------ EXCERPTED RECORDS
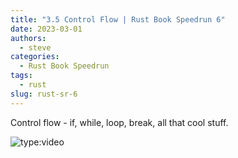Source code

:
 ```yaml
---
title: "3.5 Control Flow | Rust Book Speedrun 6"
date: 2023-03-01
authors:
  - steve
categories:
  - Rust Book Speedrun
tags:
  - rust
slug: rust-sr-6
---
```


Control flow - if, while, loop, break, all that cool stuff.

<!-- more -->

![type:video](https://www.youtube.com/embed/Ditbk1RGIOM)
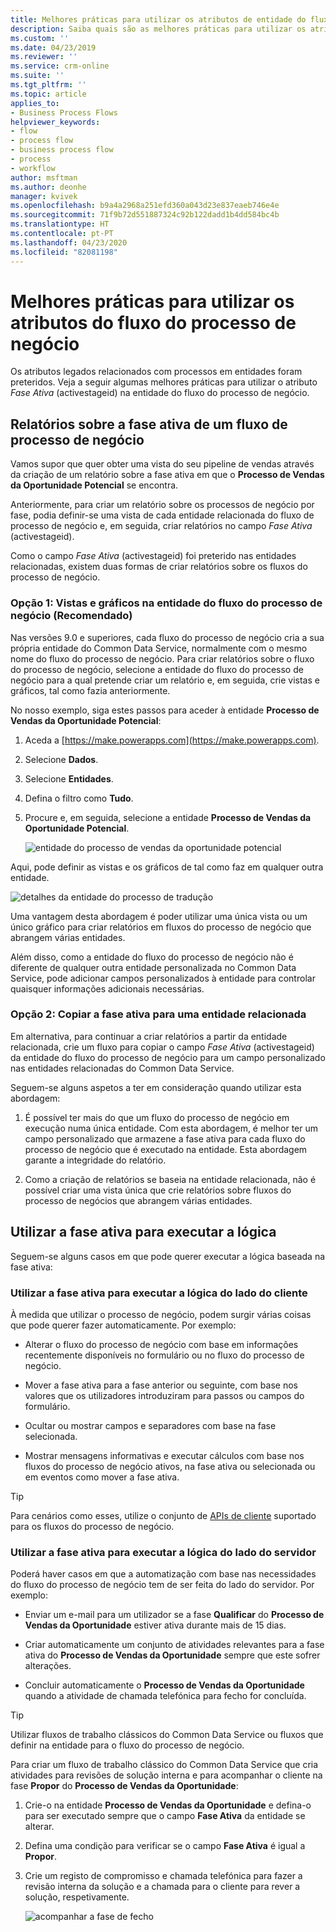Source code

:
 ```yaml
---
title: Melhores práticas para utilizar os atributos de entidade do fluxo do processo de negócio | Microsoft Docs
description: Saiba quais são as melhores práticas para utilizar os atributos de entidade do fluxo do processo de negócio.
ms.custom: ''
ms.date: 04/23/2019
ms.reviewer: ''
ms.service: crm-online
ms.suite: ''
ms.tgt_pltfrm: ''
ms.topic: article
applies_to:
- Business Process Flows
helpviewer_keywords:
- flow
- process flow
- business process flow
- process
- workflow
author: msftman
ms.author: deonhe
manager: kvivek
ms.openlocfilehash: b9a4a2968a251efd360a043d23e837eaeb746e4e
ms.sourcegitcommit: 71f9b72d551887324c92b122dadd1b4dd584bc4b
ms.translationtype: HT
ms.contentlocale: pt-PT
ms.lasthandoff: 04/23/2020
ms.locfileid: "82081198"
---
```

# <a name="best-practices-in-using-business-process-flow-attributes"></a>Melhores práticas para utilizar os atributos do fluxo do processo de negócio



Os atributos legados relacionados com processos em entidades foram preteridos. Veja a seguir algumas melhores práticas para utilizar o atributo *Fase Ativa* (activestageid) na entidade do fluxo do processo de negócio. 

## <a name="reporting-on-the-active-stage-of-a-business-process-flow"></a>Relatórios sobre a fase ativa de um fluxo de processo de negócio

Vamos supor que quer obter uma vista do seu pipeline de vendas através da criação de um relatório sobre a fase ativa em que o **Processo de Vendas da Oportunidade Potencial** se encontra.

Anteriormente, para criar um relatório sobre os processos de negócio por fase, podia definir-se uma vista de cada entidade relacionada do fluxo de processo de negócio e, em seguida, criar relatórios no campo *Fase Ativa* (activestageid).

Como o campo *Fase Ativa* (activestageid) foi preterido nas entidades relacionadas, existem duas formas de criar relatórios sobre os fluxos do processo de negócio.

### <a name="option-1-views-and-charts-on-business-process-flow-entity-recommended"></a>Opção 1: Vistas e gráficos na entidade do fluxo do processo de negócio **(Recomendado)**

Nas versões 9.0 e superiores, cada fluxo do processo de negócio cria a sua própria entidade do Common Data Service, normalmente com o mesmo nome do fluxo do processo de negócio. Para criar relatórios sobre o fluxo do processo de negócio, selecione a entidade do fluxo do processo de negócio para a qual pretende criar um relatório e, em seguida, crie vistas e gráficos, tal como fazia anteriormente.

No nosso exemplo, siga estes passos para aceder à entidade **Processo de Vendas da Oportunidade Potencial**:
1. Aceda a [https://make.powerapps.com](https://make.powerapps.com).
1. Selecione **Dados**.
1. Selecione **Entidades**.
1. Defina o filtro como **Tudo**.
1. Procure e, em seguida, selecione a entidade **Processo de Vendas da Oportunidade Potencial**.

   ![entidade do processo de vendas da oportunidade potencial](media/best-practices-entity-attributes/lead-opportunity-process.png)

Aqui, pode definir as vistas e os gráficos de tal como faz em qualquer outra entidade.

![detalhes da entidade do processo de tradução](media/best-practices-entity-attributes/lead-to-opportunity-sales-process-details.png)

Uma vantagem desta abordagem é poder utilizar uma única vista ou um único gráfico para criar relatórios em fluxos do processo de negócio que abrangem várias entidades.

Além disso, como a entidade do fluxo do processo de negócio não é diferente de qualquer outra entidade personalizada no Common Data Service, pode adicionar campos personalizados à entidade para controlar quaisquer informações adicionais necessárias.

### <a name="option-2-copy-active-stage-to-a-related-entity"></a>Opção 2: Copiar a fase ativa para uma entidade relacionada

Em alternativa, para continuar a criar relatórios a partir da entidade relacionada, crie um fluxo para copiar o campo *Fase Ativa* (activestageid) da entidade do fluxo do processo de negócio para um campo personalizado nas entidades relacionadas do Common Data Service.

Seguem-se alguns aspetos a ter em consideração quando utilizar esta abordagem:

1.  É possível ter mais do que um fluxo do processo de negócio em execução numa única entidade. Com esta abordagem, é melhor ter um campo personalizado que armazene a fase ativa para cada fluxo do processo de negócio que é executado na entidade. Esta abordagem garante a integridade do relatório.

1.  Como a criação de relatórios se baseia na entidade relacionada, não é possível criar uma vista única que crie relatórios sobre fluxos do processo de negócios que abrangem várias entidades.

## <a name="using-the-active-stage-to-run-logic"></a>Utilizar a fase ativa para executar a lógica

Seguem-se alguns casos em que pode querer executar a lógica baseada na fase ativa:

### <a name="using-the-active-stage-to-run-client-side-logic"></a>Utilizar a fase ativa para executar a lógica do lado do cliente

À medida que utilizar o processo de negócio, podem surgir várias coisas que pode querer fazer automaticamente. Por exemplo:

-   Alterar o fluxo do processo de negócio com base em informações recentemente disponíveis no formulário ou no fluxo do processo de negócio.

-   Mover a fase ativa para a fase anterior ou seguinte, com base nos valores que os utilizadores introduziram para passos ou campos do formulário.

-   Ocultar ou mostrar campos e separadores com base na fase selecionada.

-   Mostrar mensagens informativas e executar cálculos com base nos fluxos do processo de negócio ativos, na fase ativa ou selecionada ou em eventos como mover a fase ativa.

> [!TIP]
> Para cenários como esses, utilize o conjunto de [APIs de cliente](https://docs.microsoft.com/dynamics365/customer-engagement/developer/clientapi/reference/formcontext-data-process) suportado para os fluxos do processo de negócio.
>

### <a name="using-the-active-stage-to-run-server-side-logic"></a>Utilizar a fase ativa para executar a lógica do lado do servidor

Poderá haver casos em que a automatização com base nas necessidades do fluxo do processo de negócio tem de ser feita do lado do servidor. Por exemplo:

-   Enviar um e-mail para um utilizador se a fase **Qualificar** do **Processo de Vendas da Oportunidade** estiver ativa durante mais de 15 dias.

-   Criar automaticamente um conjunto de atividades relevantes para a fase ativa do **Processo de Vendas da Oportunidade** sempre que este sofrer alterações.

-   Concluir automaticamente o **Processo de Vendas da Oportunidade** quando a atividade de chamada telefónica para fecho for concluída.

> [!TIP]
> Utilizar fluxos de trabalho clássicos do Common Data Service ou fluxos que definir na entidade para o fluxo do processo de negócio.
> 

Para criar um fluxo de trabalho clássico do Common Data Service que cria atividades para revisões de solução interna e para acompanhar o cliente na fase **Propor** do **Processo de Vendas da Oportunidade**:

1. Crie-o na entidade **Processo de Vendas da Oportunidade** e defina-o para ser executado sempre que o campo **Fase Ativa** da entidade se alterar. 
1. Defina uma condição para verificar se o campo **Fase Ativa** é igual a **Propor**. 
1. Crie um registo de compromisso e chamada telefónica para fazer a revisão interna da solução e a chamada para o cliente para rever a solução, respetivamente.

   ![acompanhar a fase de fecho](media/best-practices-entity-attributes/close-stage-followup.png)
------------
Return the lines above, from the one containing "1. Crie um registo" to the end, exactly as they stand.

1. Crie um registo de compromisso e chamada telefónica para fazer a revisão interna da solução e a chamada para o cliente para rever a solução, respetivamente.

   ![acompanhar a fase de fecho](media/best-practices-entity-attributes/close-stage-followup.png)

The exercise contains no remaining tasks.